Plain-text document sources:
────────

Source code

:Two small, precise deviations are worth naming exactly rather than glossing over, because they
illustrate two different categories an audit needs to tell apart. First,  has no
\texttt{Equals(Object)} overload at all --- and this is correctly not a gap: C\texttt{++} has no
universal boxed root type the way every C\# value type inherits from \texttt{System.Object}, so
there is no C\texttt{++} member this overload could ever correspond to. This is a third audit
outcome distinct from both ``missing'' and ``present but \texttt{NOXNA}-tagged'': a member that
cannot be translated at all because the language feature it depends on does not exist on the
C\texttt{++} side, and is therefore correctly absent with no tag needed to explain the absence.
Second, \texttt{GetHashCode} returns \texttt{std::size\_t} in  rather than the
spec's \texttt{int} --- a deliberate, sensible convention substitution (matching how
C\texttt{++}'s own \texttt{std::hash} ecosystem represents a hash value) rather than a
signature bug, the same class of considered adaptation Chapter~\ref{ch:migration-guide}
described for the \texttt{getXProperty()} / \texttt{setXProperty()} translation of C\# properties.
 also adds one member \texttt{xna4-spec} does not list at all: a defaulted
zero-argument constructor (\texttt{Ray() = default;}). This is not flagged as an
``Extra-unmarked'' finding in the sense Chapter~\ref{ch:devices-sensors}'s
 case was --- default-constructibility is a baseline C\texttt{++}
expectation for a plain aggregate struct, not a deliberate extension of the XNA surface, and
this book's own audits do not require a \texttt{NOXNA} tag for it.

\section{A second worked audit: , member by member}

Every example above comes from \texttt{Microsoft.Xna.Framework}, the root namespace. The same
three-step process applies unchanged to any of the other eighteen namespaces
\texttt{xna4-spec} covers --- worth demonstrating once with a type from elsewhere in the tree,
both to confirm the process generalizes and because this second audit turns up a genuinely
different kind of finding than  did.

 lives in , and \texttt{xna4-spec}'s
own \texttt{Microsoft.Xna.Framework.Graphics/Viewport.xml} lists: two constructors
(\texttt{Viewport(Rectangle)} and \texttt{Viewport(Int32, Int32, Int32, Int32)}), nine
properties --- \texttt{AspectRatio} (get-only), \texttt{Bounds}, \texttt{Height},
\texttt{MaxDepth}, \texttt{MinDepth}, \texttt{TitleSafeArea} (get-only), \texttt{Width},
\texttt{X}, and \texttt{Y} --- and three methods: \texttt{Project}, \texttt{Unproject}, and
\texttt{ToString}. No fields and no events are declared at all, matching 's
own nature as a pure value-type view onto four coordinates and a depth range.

────────

#### TASK TO CARRY OUT:
Filter the entries and keep only the lines holding "rather".

#### RESULT:
:Two small, precise deviations are worth naming exactly rather than glossing over, because they
Second, \texttt{GetHashCode} returns \texttt{std::size\_t} in  rather than the
C\texttt{++}'s own \texttt{std::hash} ecosystem represents a hash value) rather than a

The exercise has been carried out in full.